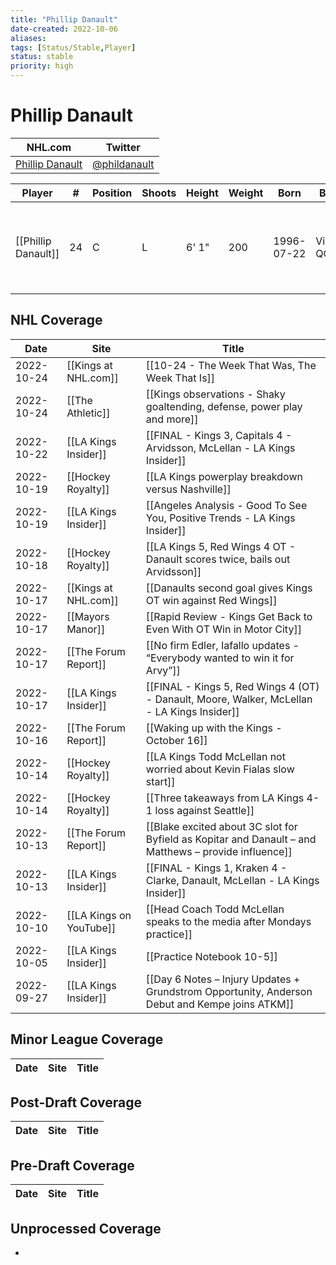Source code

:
 ```yaml
---
title: "Phillip Danault"
date-created: 2022-10-06
aliases: 
tags: [Status/Stable,Player]
status: stable
priority: high
---
```


# Phillip Danault

NHL.com | Twitter
-|-
[Phillip Danault](https://www.nhl.com/player/phillip-danault-8476479) | [@phildanault](https://twitter.com/phildanault)

Player | \# | Position | Shoots | Height | Weight | Born | Birthplace | Draft 
---|---|---|---|---|---|---|---|---
[[Phillip Danault]] | 24 | C | L | 6' 1" | 200 | 1996-07-22 | Victoriaville, QC, CAN | 2011 CHI, 1st rd, 26th pk (26th overall)



## NHL  Coverage
| Date       | Site                    | Title                                                                                                 |
| ---------- | ----------------------- | ----------------------------------------------------------------------------------------------------- |
| 2022-10-24 | [[Kings at NHL.com]]    | [[10-24 - The Week That Was, The Week That Is]]                                                       |
| 2022-10-24 | [[The Athletic]]        | [[Kings observations - Shaky goaltending, defense, power play and more]]                              |
| 2022-10-22 | [[LA Kings Insider]]    | [[FINAL - Kings 3, Capitals 4 - Arvidsson, McLellan - LA Kings Insider]]                              |
| 2022-10-19 | [[Hockey Royalty]]      | [[LA Kings powerplay breakdown versus Nashville]]                                                     |
| 2022-10-19 | [[LA Kings Insider]]    | [[Angeles Analysis - Good To See You, Positive Trends - LA Kings Insider]]                            |
| 2022-10-18 | [[Hockey Royalty]]      | [[LA Kings 5, Red Wings 4 OT - Danault scores twice, bails out Arvidsson]]                            |
| 2022-10-17 | [[Kings at NHL.com]]    | [[Danaults second goal gives Kings OT win against Red Wings]]                                         |
| 2022-10-17 | [[Mayors Manor]]        | [[Rapid Review - Kings Get Back to Even With OT Win in Motor City]]                                   |
| 2022-10-17 | [[The Forum Report]]    | [[No firm Edler, Iafallo updates - “Everybody wanted to win it for Arvy”]]                            |
| 2022-10-17 | [[LA Kings Insider]]    | [[FINAL - Kings 5, Red Wings 4 (OT) - Danault, Moore, Walker, McLellan - LA Kings Insider]]           |
| 2022-10-16 | [[The Forum Report]]    | [[Waking up with the Kings - October 16]]                                                             |
| 2022-10-14 | [[Hockey Royalty]]      | [[LA Kings Todd McLellan not worried about Kevin Fialas slow start]]                                  |
| 2022-10-14 | [[Hockey Royalty]]      | [[Three takeaways from LA Kings 4-1 loss against Seattle]]                                            |
| 2022-10-13 | [[The Forum Report]]    | [[Blake excited about 3C slot for Byfield as Kopitar and Danault – and Matthews – provide influence]] |
| 2022-10-13 | [[LA Kings Insider]]    | [[FINAL - Kings 1, Kraken 4 - Clarke, Danault, McLellan - LA Kings Insider]]                          |
| 2022-10-10 | [[LA Kings on YouTube]] | [[Head Coach Todd McLellan speaks to the media after Mondays practice]]                               |
| 2022-10-05 | [[LA Kings Insider]]    | [[Practice Notebook 10-5]]                                                                            |
| 2022-09-27 | [[LA Kings Insider]]    | [[Day 6 Notes – Injury Updates + Grundstrom Opportunity, Anderson Debut and Kempe joins ATKM]]        |

	

## Minor League Coverage
Date | Site |  Title
---|---|---



## Post-Draft Coverage
Date | Site |  Title
---|---|---



## Pre-Draft Coverage
Date | Site |  Title
---|---|---


## Unprocessed Coverage
-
━━━
*What this task involves*: In the data above, retype exactly and only the lines between the one holding "2022-10-19 | [[LA" and the one holding "2022-10-17 | [[Kings", inclusive.

*Result*:
| 2022-10-19 | [[LA Kings Insider]]    | [[Angeles Analysis - Good To See You, Positive Trends - LA Kings Insider]]                            |
| 2022-10-18 | [[Hockey Royalty]]      | [[LA Kings 5, Red Wings 4 OT - Danault scores twice, bails out Arvidsson]]                            |
| 2022-10-17 | [[Kings at NHL.com]]    | [[Danaults second goal gives Kings OT win against Red Wings]]                                         |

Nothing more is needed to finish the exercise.